WHAT YOU HAVE TO DO: Repeat every record exactly as written, but leave out the pictures.

Dataset records
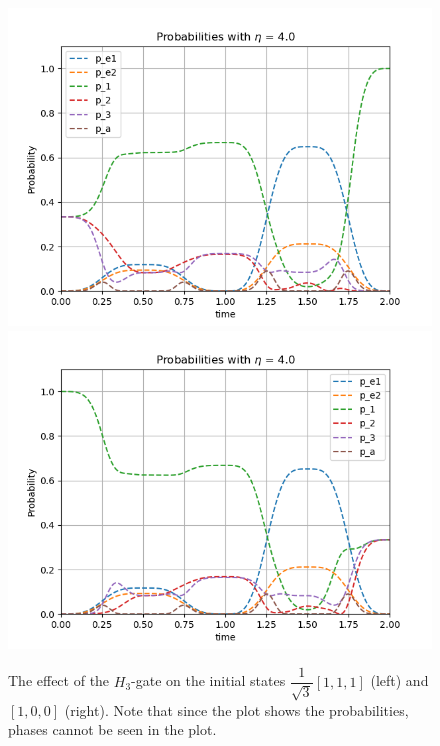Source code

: \begin{figure}[H]
\label{fig:pop_H}
\includegraphics[scale=0.5]{figures/pop_plot_H111.png}
\includegraphics[scale=0.5]{figures/pop_plot_H100.png}
\caption{The effect of the $H_3$-gate on the initial states $\dfrac{1}{\sqrt{3}}[1,1,1]$ (left) and $[1,0,0]$ (right). Note that since the plot shows the probabilities, phases cannot be seen in the plot.}
\end{figure}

EXERCISE RESULT:
Source code

: \begin{figure}[H]
\label{fig:pop_H}
\includegraphics[scale=0.5]{figures/pop_plot_H111.png}
\includegraphics[scale=0.5]{figures/pop_plot_H100.png}
\caption{The effect of the $H_3$-gate on the initial states $\dfrac{1}{\sqrt{3}}[1,1,1]$ (left) and $[1,0,0]$ (right). Note that since the plot shows the probabilities, phases cannot be seen in the plot.}
\end{figure}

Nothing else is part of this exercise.